## PROBLEM REQUIREMENTS
The expected output is each entry, given again exactly.

-------------------------

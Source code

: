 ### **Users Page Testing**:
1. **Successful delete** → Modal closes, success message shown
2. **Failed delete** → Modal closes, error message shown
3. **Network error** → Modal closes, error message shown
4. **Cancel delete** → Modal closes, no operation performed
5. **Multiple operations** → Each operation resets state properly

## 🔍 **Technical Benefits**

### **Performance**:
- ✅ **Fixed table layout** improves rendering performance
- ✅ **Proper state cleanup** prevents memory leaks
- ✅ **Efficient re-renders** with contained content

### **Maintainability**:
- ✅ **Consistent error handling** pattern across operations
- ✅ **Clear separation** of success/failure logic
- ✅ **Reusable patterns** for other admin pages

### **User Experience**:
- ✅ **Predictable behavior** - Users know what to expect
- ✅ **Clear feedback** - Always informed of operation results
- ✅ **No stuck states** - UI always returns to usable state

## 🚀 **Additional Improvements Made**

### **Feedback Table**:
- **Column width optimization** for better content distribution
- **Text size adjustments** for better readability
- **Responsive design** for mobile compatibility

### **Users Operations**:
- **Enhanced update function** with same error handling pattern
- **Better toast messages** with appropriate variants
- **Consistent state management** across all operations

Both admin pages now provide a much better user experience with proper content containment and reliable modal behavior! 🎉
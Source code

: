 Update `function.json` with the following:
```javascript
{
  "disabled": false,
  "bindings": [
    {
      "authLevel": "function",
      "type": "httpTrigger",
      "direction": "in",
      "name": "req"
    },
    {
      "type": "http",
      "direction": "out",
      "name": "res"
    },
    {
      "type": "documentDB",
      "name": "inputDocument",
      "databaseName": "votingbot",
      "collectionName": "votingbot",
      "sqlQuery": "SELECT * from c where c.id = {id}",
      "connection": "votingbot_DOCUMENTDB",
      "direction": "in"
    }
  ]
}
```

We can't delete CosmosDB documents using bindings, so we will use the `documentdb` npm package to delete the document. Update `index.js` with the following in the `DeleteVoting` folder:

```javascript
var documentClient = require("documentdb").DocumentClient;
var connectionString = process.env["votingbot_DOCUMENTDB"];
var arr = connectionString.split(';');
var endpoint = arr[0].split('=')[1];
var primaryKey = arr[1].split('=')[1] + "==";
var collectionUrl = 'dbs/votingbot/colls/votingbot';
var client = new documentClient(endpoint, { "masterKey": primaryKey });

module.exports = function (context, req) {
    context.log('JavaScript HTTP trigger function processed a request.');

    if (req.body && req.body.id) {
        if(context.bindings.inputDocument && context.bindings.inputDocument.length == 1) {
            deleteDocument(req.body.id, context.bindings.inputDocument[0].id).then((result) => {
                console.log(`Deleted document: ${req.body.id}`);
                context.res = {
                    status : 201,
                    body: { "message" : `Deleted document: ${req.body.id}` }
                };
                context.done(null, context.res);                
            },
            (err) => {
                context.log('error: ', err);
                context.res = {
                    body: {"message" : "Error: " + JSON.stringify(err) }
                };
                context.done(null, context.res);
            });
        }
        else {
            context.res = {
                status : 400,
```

-------------------------

## ANSWER FOR THE TASK
Source code

: ### **Users Page Testing**:
1. **Successful delete** → Modal closes, success message shown
2. **Failed delete** → Modal closes, error message shown
3. **Network error** → Modal closes, error message shown
4. **Cancel delete** → Modal closes, no operation performed
5. **Multiple operations** → Each operation resets state properly

## 🔍 **Technical Benefits**

### **Performance**:
- ✅ **Fixed table layout** improves rendering performance
- ✅ **Proper state cleanup** prevents memory leaks
- ✅ **Efficient re-renders** with contained content

### **Maintainability**:
- ✅ **Consistent error handling** pattern across operations
- ✅ **Clear separation** of success/failure logic
- ✅ **Reusable patterns** for other admin pages

### **User Experience**:
- ✅ **Predictable behavior** - Users know what to expect
- ✅ **Clear feedback** - Always informed of operation results
- ✅ **No stuck states** - UI always returns to usable state

## 🚀 **Additional Improvements Made**

### **Feedback Table**:
- **Column width optimization** for better content distribution
- **Text size adjustments** for better readability
- **Responsive design** for mobile compatibility

### **Users Operations**:
- **Enhanced update function** with same error handling pattern
- **Better toast messages** with appropriate variants
- **Consistent state management** across all operations

Both admin pages now provide a much better user experience with proper content containment and reliable modal behavior! 🎉
Source code

: Update `function.json` with the following:
```javascript
{
  "disabled": false,
  "bindings": [
    {
      "authLevel": "function",
      "type": "httpTrigger",
      "direction": "in",
      "name": "req"
    },
    {
      "type": "http",
      "direction": "out",
      "name": "res"
    },
    {
      "type": "documentDB",
      "name": "inputDocument",
      "databaseName": "votingbot",
      "collectionName": "votingbot",
      "sqlQuery": "SELECT * from c where c.id = {id}",
      "connection": "votingbot_DOCUMENTDB",
      "direction": "in"
    }
  ]
}
```

We can't delete CosmosDB documents using bindings, so we will use the `documentdb` npm package to delete the document. Update `index.js` with the following in the `DeleteVoting` folder:

```javascript
var documentClient = require("documentdb").DocumentClient;
var connectionString = process.env["votingbot_DOCUMENTDB"];
var arr = connectionString.split(';');
var endpoint = arr[0].split('=')[1];
var primaryKey = arr[1].split('=')[1] + "==";
var collectionUrl = 'dbs/votingbot/colls/votingbot';
var client = new documentClient(endpoint, { "masterKey": primaryKey });

module.exports = function (context, req) {
    context.log('JavaScript HTTP trigger function processed a request.');

    if (req.body && req.body.id) {
        if(context.bindings.inputDocument && context.bindings.inputDocument.length == 1) {
            deleteDocument(req.body.id, context.bindings.inputDocument[0].id).then((result) => {
                console.log(`Deleted document: ${req.body.id}`);
                context.res = {
                    status : 201,
                    body: { "message" : `Deleted document: ${req.body.id}` }
                };
                context.done(null, context.res);                
            },
            (err) => {
                context.log('error: ', err);
                context.res = {
                    body: {"message" : "Error: " + JSON.stringify(err) }
                };
                context.done(null, context.res);
            });
        }
        else {
            context.res = {
                status : 400,
```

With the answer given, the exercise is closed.